Thursday, August 14, 2008

Trash Compactors & Choppers for Landfills

I came across this article today and had a bit of a chuckle. I have been saying for two decades that I did not understand why they could not find a way to compact and chop up waste into finer components to ease the burden on landfills, and then reuse that waste.

This doesn't address the fact that we have too much waste going into our landfills to begin with in our over consumption, consumerism society. Freecycle.org was formed for that very reason and is set up to encourage people to give away their "trash" to someone who can use it. Afterall, one person's trash is another person's treasure.

The name of this new device is the Powermaster ReCyclone and it claims to do some amazing things.
"The PowerMaster ReCyclone™ acts like the wind inside a tornado, grinding garbage into tiny pieces and shrinking the need for extra landfill space. Not only does the grinder reduce landfill space by up to 97%, but it is a key component in converting waste into energy.

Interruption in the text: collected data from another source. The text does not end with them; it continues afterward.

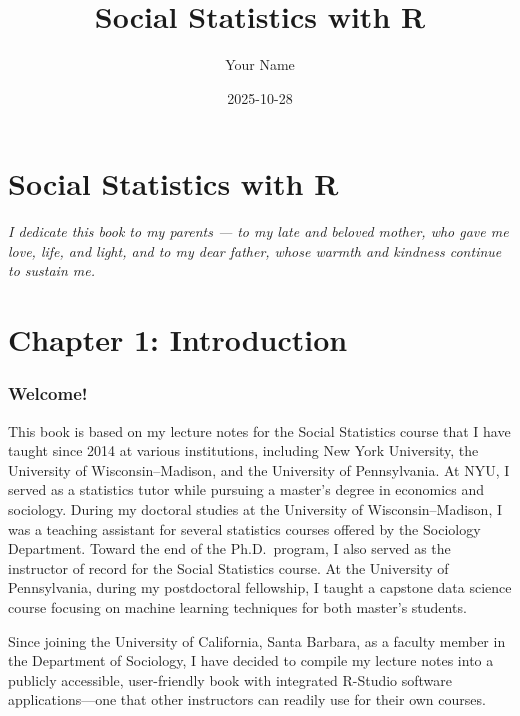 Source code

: \documentclass[
  letterpaper,
  DIV=11,
  numbers=noendperiod]{scrreprt}
\title{Social Statistics with R}
\author{Your Name}
\date{2025-10-28}
\renewcommand*\contentsname{Table of contents}
\newcommand\contentsname{Table of contents}
\begin{document}
\maketitle

\renewcommand*\contentsname{Table of contents}
{
\hypersetup{linkcolor=}
\setcounter{tocdepth}{2}
\tableofcontents
}


\chapter{Social Statistics with R}\label{social-statistics-with-r}

\emph{I dedicate this book to my parents --- to my late and beloved
mother, who gave me love, life, and light, and to my dear father, whose
warmth and kindness continue to sustain me.}


\chapter{Chapter 1: Introduction}\label{chapter-1-introduction}

\subsection{Welcome!}\label{welcome}

This book is based on my lecture notes for the Social Statistics course
that I have taught since 2014 at various institutions, including New
York University, the University of Wisconsin--Madison, and the
University of Pennsylvania. At NYU, I served as a statistics tutor while
pursuing a master's degree in economics and sociology. During my
doctoral studies at the University of Wisconsin--Madison, I was a
teaching assistant for several statistics courses offered by the
Sociology Department. Toward the end of the Ph.D.~program, I also served
as the instructor of record for the Social Statistics course. At the
University of Pennsylvania, during my postdoctoral fellowship, I taught
a capstone data science course focusing on machine learning techniques
for both master's students.

Since joining the University of California, Santa Barbara, as a faculty
member in the Department of Sociology, I have decided to compile my
lecture notes into a publicly accessible, user-friendly book with
integrated R-Studio software applications---one that other instructors
can readily use for their own courses.
\end{document}
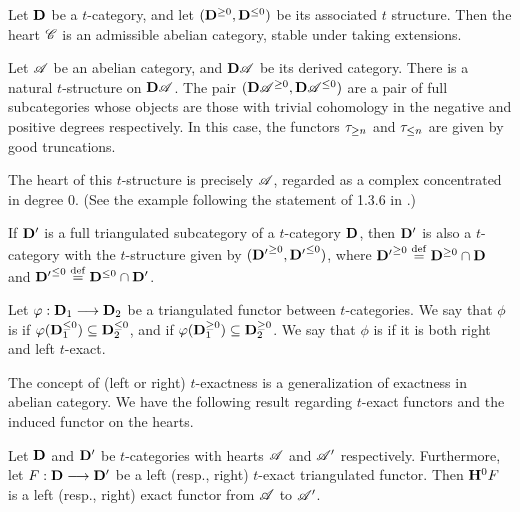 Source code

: \begin{thm}\label{thm_heart_is_abel_cat}
Let $\DCat$ be a $t$-category, and let $(\DCat^{\geq 0}, 
\DCat^{\leq 0})$ be its associated $t$ structure. Then the heart 
$\Cat{C}$ is an admissible abelian category, stable under
taking extensions. 
\end{thm}

\begin{ex}\label{ex_DA_t_struct}
Let $\Cat{A}$ be an abelian category, and $\DCat[D]\Cat{A}$ be its
derived category. There is a natural $t$-structure on 
$\DCat[D]\Cat{A}$. The pair $(\DCat[D]\Cat{A}^{\geq 0}, 
\DCat[D]\Cat{A}^{\leq 0})$ are a pair of full subcategories whose
objects are those with trivial cohomology in the negative and 
positive degrees respectively. In this case, the functors 
$\ggtrunc{n}$ and $\gltrunc{n}$ are given by good truncations. 

The heart of this $t$-structure is precisely $\Cat{A}$, regarded
as a complex concentrated in degree $0$. (See the example 
following the statement of 1.3.6 in \cite{BBD}.)
\end{ex}

\begin{ex}
If $\DCat'$ is a full triangulated subcategory of a $t$-category 
$\DCat$, then $\DCat'$ is also a $t$-category with the 
$t$-structure given by $({\DCat'}^{\geq 0}, {\DCat'}^{\leq 0})$, 
where ${\DCat'}^{\geq 0} \defeq \DCat^{\geq 0} \cap \DCat$ and 
${\DCat'}^{\leq 0} \defeq \DCat^{\leq 0} \cap \DCat'$. 
\end{ex}

\begin{defn}
Let $\phi: \DCat_1 \to \DCat_2$ be a triangulated functor between
$t$-categories. We say that $\phi$ is  if 
$\phi(\DCat_1^{\leq 0}) \subseteq \DCat_2^{\leq 0}$, and  
 if $\phi(\DCat_1^{\geq 0}) \subseteq 
\DCat_2^{\geq 0}$. We say that $\phi$ is  
if it is both right and left $t$-exact.
\end{defn}

The concept of (left or right) $t$-exactness is a generalization 
of exactness in abelian category. We have the following result
regarding $t$-exact functors and the induced functor on the
hearts.

\begin{prop}\label{prop_t_exact_implies_exact}
Let $\DCat$ and $\DCat'$ be $t$-categories with hearts 
$\Cat{A}$ and $\Cat{A}'$ respectively. Furthermore, let $F: 
\DCat \to \DCat'$ be a left (resp., right) $t$-exact triangulated 
functor. Then $\HH^0 F$ is a left (resp., right) exact 
functor from $\Cat{A}$ to $\Cat{A}'$.
\end{prop}

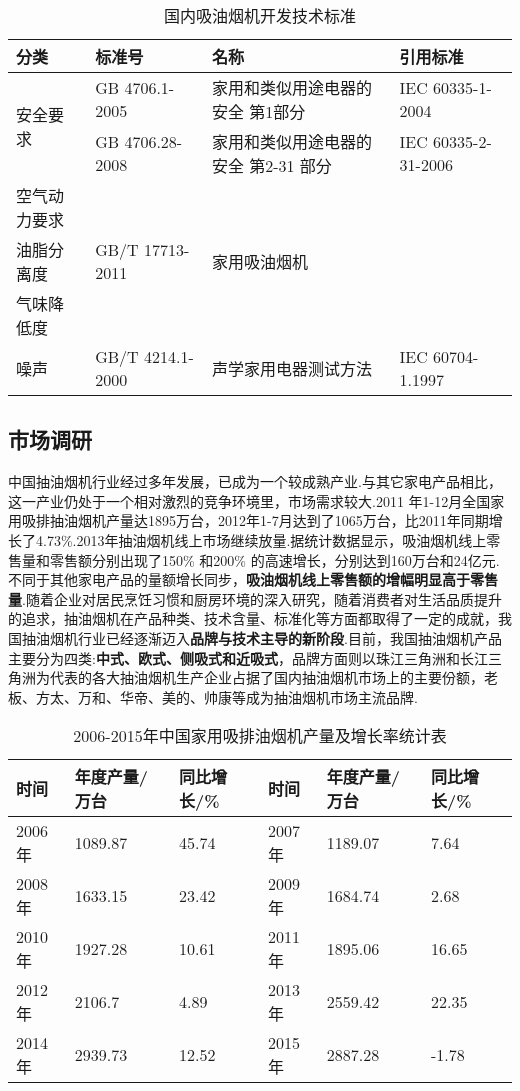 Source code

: {\footnotesize{\begin{longtable}{l|l|l|l}
\caption{国内吸油烟机开发技术标准}  \\
\hline
分类 & 标准号 & 名称 & 引用标准\\
\hline
\multirow{2}{*}{安全要求} & GB 4706.1-2005 & 家用和类似用途电器的安全 第1部分 & IEC 60335-1-2004 \\
\cline{2-4}
 & GB 4706.28-2008 & 家用和类似用途电器的安全 第2-31 部分& IEC 60335-2-31-2006  \\
\hline
空气动力要求  & \multirow{3}{*}{GB/T 17713-2011} & \multirow{3}{*}{家用吸油烟机}  \\
油脂分离度 &   &  \\
气味降低度 &   &  \\
\hline
噪声 & GB/T 4214.1-2000 & 声学家用电器测试方法 & IEC 60704-1.1997 \\
\hline
\end{longtable}}}

\subsection{市场调研}
中国抽油烟机行业经过多年发展，已成为一个较成熟产业.与其它家电产品相比，这一产业仍处于一个相对激烈的竞争环境里，市场需求较大.2011 年1-12月全国家用吸排抽油烟机产量达1895万台，2012年1-7月达到了1065万台，比2011年同期增长了4.73\%.2013年抽油烟机线上市场继续放量.据统计数据显示，吸油烟机线上零售量和零售额分别出现了150\% 和200\% 的高速增长，分别达到160万台和24亿元.不同于其他家电产品的量额增长同步，{\bf{吸油烟机线上零售额的增幅明显高于零售量}}.随着企业对居民烹饪习惯和厨房环境的深入研究，随着消费者对生活品质提升的追求，抽油烟机在产品种类、技术含量、标准化等方面都取得了一定的成就，我国抽油烟机行业已经逐渐迈入{\bf{品牌与技术主导的新阶段}}.目前，我国抽油烟机产品主要分为四类:{\bf{中式、欧式、侧吸式和近吸式}}，品牌方面则以珠江三角洲和长江三角洲为代表的各大抽油烟机生产企业占据了国内抽油烟机市场上的主要份额，老板、方太、万和、华帝、美的、帅康等成为抽油烟机市场主流品牌.

{\footnotesize{\begin{longtable}{|l|l|l||l|l|l|}
\caption{2006-2015年中国家用吸排油烟机产量及增长率统计表}  \\
\hline
    时间    & 年度产量/万台 & 同比增长/\% & 时间    & 年度产量/万台 & 同比增长/\%  \\
    \hline
    2006年 & 1089.87 & 45.74 & 2007年 & 1189.07 & 7.64 \\
    2008年 & 1633.15 & 23.42 & 2009年 & 1684.74 & 2.68 \\
    2010年 & 1927.28 & 10.61 & 2011年 & 1895.06 & 16.65 \\
    2012年 & 2106.7 & 4.89 & 2013年 & 2559.42 & 22.35 \\
    2014年 & 2939.73 & 12.52 & 2015年 & 2887.28 & -1.78 \\
  \hline
\end{longtable}}}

PowerMaster ReCyclone™ technology reduces waste in landfills, turns waste into energy, and recycles waste produced. Trash becomes electricity or a variety of compost material, organic waste becomes diesel, and plastic turns into oil."
Wow! Can this be true? Not only can we free up our landfills, and have less of a toxic load on our environment, but we can use the trash for energy? The skeptic in me says it sounds to be good to be true but the optimist in me is infinitely hopeful.

Another tidbit from the article:
"For some perspective, the ReCyclone can get more gold out of electronic devices than from a gold mine (one metric ton of circuit boards contains between 80 and 1,500 grams of gold, which is 40 to 800 times the concentration of gold available in gold ore mined in the United States) and 1 kilogram of plastic recycled in the machine can yield 95 percent of 1 liter of diesel."



I give the company credit for their graphic on the front page of their website. Love the green earth globe in the hand.

The article on PR News Channel discusses Europe's garbage crisis and how this product could work across 17 vertical markets the company has identified. It all sounds very amazing, and I truly hope it is as viable as they claim.